Gerardus Johannes Sizoo (8 November 1900 – 4 January 1994) was the first professor of physics at the Vrije Universiteit. He is notable for the establishment and development of the applied physics laboratory in 1930 and the establishment of the Faculty of Mathematics and Physics at the Vrije Universiteit.

==Education==
His doctoral research explored the phenomenon of superconductivity at the University of Leiden, following the lead of Heike Kamerlingh Onnes and Wander Johannes de Haas. He completed his PhD in 1926, with a thesis entitled: Onderzoekingen over den suprageleidenden toestand van metalen, under Wander Johannes de Haas.

==Career==
In as early as 1929, it was decided that Sizoo act as professor at the newly established Faculty of Mathematics and Physics. Despite his young age he was the only candidate who met the scientific requirements, the right beliefs, and had agreed to the task. Sizoo promoted the then emerging field of radioactivity, partly because there were no other laboratories in the Netherlands exploring this area depth. His own research focused on natural radioactive substances.

Sizoo faced a difficult relationship between the reformed religion and science, in the 1930s. He wrote many publications on this relationship. In 1943 the Vrije Universiteit closed its doors, and scientific work in the ensuing time was much more difficult, despite efforts by Sizoo to keep the laboratory equipment from the hands of German occupiers.

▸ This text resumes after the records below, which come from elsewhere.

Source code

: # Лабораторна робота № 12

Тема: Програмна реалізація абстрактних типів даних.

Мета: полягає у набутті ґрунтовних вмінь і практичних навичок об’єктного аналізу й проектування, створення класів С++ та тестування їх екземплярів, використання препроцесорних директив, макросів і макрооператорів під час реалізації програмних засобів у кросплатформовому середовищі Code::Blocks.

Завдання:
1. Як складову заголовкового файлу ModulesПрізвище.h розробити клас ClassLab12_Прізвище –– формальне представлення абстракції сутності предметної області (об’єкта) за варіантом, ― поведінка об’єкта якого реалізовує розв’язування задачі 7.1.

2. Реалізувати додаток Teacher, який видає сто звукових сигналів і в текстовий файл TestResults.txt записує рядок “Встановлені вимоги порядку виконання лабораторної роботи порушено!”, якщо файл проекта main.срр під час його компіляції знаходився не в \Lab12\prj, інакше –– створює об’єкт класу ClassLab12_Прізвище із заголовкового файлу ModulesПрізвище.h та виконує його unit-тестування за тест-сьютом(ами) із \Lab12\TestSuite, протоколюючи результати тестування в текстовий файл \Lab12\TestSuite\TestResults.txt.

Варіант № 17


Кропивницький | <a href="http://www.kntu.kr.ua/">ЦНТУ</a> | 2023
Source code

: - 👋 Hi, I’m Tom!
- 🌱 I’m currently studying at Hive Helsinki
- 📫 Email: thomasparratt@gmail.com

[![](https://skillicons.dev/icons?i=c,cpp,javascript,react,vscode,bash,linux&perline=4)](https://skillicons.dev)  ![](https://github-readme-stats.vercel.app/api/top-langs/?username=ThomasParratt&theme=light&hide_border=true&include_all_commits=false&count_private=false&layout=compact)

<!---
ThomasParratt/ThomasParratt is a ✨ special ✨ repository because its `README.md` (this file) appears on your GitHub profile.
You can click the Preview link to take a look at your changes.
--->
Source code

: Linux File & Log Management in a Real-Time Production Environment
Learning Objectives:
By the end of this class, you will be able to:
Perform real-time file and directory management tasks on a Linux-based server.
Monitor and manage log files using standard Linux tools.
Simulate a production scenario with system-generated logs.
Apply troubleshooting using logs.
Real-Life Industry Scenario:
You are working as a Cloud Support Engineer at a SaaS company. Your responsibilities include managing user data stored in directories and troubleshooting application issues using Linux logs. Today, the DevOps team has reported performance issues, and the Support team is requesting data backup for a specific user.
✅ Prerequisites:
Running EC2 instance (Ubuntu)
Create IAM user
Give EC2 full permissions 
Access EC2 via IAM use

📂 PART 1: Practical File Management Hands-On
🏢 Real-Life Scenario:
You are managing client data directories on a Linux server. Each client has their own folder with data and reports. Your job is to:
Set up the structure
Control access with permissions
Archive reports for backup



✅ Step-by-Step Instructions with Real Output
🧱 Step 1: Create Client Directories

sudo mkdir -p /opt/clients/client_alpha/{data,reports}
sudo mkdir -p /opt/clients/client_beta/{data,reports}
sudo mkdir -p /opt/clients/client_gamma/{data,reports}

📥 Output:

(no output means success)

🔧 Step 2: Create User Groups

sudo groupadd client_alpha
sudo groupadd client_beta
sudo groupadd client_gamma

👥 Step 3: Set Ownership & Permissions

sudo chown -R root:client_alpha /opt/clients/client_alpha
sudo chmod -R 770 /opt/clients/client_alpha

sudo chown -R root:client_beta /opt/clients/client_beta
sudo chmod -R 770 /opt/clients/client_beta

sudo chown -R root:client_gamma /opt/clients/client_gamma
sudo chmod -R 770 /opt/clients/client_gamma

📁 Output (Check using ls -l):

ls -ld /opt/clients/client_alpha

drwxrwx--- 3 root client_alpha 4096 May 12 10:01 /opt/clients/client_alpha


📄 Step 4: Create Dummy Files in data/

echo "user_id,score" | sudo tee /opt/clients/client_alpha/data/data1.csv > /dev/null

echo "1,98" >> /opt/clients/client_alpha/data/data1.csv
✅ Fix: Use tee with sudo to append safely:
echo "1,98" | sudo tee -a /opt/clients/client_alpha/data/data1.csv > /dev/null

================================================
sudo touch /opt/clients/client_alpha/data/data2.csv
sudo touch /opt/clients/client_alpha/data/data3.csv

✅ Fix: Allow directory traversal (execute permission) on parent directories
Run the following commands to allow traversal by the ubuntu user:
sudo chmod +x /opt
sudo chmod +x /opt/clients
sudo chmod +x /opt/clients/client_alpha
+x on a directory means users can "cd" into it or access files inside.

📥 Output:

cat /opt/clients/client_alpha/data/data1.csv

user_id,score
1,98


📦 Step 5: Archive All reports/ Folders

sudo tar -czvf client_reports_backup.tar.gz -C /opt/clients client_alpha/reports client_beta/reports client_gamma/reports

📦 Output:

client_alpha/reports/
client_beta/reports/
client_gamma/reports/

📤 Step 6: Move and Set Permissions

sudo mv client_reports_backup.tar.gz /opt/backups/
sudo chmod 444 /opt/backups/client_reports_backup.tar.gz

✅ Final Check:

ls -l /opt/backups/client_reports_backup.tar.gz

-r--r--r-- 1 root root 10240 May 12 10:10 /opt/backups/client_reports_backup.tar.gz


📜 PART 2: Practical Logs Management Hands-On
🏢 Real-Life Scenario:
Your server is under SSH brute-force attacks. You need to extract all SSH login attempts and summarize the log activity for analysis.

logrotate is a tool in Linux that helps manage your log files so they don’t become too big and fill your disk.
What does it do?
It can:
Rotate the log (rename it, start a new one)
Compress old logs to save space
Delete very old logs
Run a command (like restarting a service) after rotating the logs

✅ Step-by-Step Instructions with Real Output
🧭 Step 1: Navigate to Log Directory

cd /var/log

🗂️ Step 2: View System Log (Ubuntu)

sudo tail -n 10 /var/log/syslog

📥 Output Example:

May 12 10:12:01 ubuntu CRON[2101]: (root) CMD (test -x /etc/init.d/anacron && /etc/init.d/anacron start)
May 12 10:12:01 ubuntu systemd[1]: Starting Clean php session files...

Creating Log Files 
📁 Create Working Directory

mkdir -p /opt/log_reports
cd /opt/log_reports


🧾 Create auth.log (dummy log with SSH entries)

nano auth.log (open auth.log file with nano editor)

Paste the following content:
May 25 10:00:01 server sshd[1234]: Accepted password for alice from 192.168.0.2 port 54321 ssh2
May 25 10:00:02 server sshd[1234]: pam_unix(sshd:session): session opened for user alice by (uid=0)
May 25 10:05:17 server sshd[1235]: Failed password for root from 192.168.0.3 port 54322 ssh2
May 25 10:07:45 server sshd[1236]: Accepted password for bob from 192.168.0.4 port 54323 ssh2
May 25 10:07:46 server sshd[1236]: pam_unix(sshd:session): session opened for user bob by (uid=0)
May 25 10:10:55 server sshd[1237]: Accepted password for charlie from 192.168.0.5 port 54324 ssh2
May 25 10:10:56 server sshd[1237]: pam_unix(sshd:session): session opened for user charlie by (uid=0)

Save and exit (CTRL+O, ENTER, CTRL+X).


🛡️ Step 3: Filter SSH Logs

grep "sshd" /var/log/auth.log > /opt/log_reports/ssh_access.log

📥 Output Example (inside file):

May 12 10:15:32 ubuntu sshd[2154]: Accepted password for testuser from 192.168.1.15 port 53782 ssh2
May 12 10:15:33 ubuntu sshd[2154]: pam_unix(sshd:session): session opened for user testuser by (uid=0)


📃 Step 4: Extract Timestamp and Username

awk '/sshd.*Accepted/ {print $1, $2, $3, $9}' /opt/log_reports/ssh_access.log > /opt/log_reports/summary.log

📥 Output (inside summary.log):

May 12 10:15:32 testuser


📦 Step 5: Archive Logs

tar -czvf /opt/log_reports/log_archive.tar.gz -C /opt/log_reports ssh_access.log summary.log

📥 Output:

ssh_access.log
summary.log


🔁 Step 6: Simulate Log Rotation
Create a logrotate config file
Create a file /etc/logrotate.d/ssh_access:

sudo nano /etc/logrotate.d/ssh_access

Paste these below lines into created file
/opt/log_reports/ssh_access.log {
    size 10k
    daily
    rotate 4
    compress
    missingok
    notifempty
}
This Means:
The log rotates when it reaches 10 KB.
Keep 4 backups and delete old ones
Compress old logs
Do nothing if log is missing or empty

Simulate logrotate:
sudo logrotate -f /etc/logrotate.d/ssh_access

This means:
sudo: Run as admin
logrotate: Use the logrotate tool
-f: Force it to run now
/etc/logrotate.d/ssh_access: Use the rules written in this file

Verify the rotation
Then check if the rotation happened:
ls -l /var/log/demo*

Shortly after 1945 Sizoo was one of the initiators of the creation of the Foundation for Fundamental Research on Matter. In addition, he held numerous positions in scientific institutes and committees. In 1965, at 65 years of age, Sizoo became an emeritus professor, and he continued writing on physics, the relationship between faith and science, and the significance of the science for the Christian foundation of the Vrije Universiteit.